Jan Koemmet (born 18 August 1961) is a German guitar player and an international designer. He joined the heavy metal group Accept between their albums Breaker and Restless and Wild. He was preceded by Jörg Fischer and succeeded by Herman Frank. After his departure from Accept, he formed Bad Steve with other past members of Accept, Frank Friedrich and Dieter Rubach. From 1989 to 1992 Jan Koemmet was the guitar-player in the Orchester of the Starlight Express in Bochum, Germany. He studied Design, History of art, Aesthetics and Media Theory by Bazon Brock a German art theorist and critic, multi-media generalist and artist.
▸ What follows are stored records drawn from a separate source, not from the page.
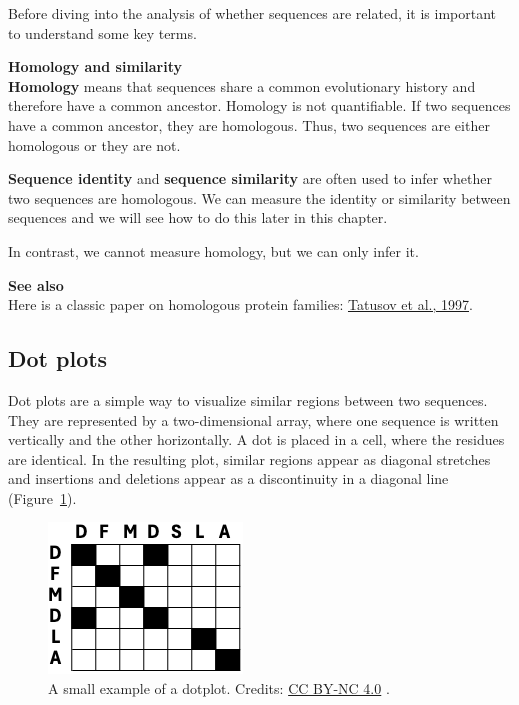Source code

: Before diving into the analysis of whether sequences are related, it is important to understand some key terms.

\begin{framed}
\textbf{Homology and similarity}\\
\textbf{Homology} means that sequences share a common evolutionary history and therefore have a common ancestor.
Homology is not quantifiable.
If two sequences have a common ancestor, they are homologous.
Thus, two sequences are either homologous or they are not.

\textbf{Sequence identity} and \textbf{sequence similarity} are often used to infer whether two sequences are homologous.
We can measure the identity or similarity between sequences and we will see how to do this later in this chapter.

In contrast, we cannot measure homology, but we can only infer it.
\end{framed}

\begin{framed}
\textbf{See also}\\
Here is a classic paper on homologous protein families: \href{https://pubmed.ncbi.nlm.nih.gov/9381173/}{Tatusov et al., 1997}.
\end{framed}

\subsection{Dot plots}

Dot plots are a simple way to visualize similar regions between two sequences.
They are represented by a two-dimensional array, where one sequence is written vertically and the other horizontally.
A dot is placed in a cell, where the residues are identical.
In the resulting plot, similar regions appear as diagonal stretches and insertions and deletions appear as a discontinuity in a diagonal line (Figure~\ref{dotsmall}).

\begin{figure}[!htbp]
\centering
\includegraphics[width=0.9\linewidth]{files/dot_small2-db4f4d0b90fecfbd44f5897dc049fa70.png}
\caption[]{A small example of a dotplot. \newline
Credits: \href{https://creativecommons.org/licenses/by-nc/4.0/}{CC BY-NC 4.0} \cite{own_2_2024}.}
\label{dotsmall}
\end{figure}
Since 2000 Jan Koemmet directs the advertising agency Koemmet Agentur für Kommunikation in Wuppertal, Germany. The agency has been awarded international accolades, and the works have been represented at international design biennial. He taught at the Universities of Düsseldorf, Kassel and Wuppertal, and gave lectures and seminars at the Popakademie Baden-Württemberg. Jan Koemmet is a member of Amnesty International, Greenpeace and PETA. With the female singer Liane Vollmer-Sturm, he formed in spring 2011 the metalpop-duo LION TWIN.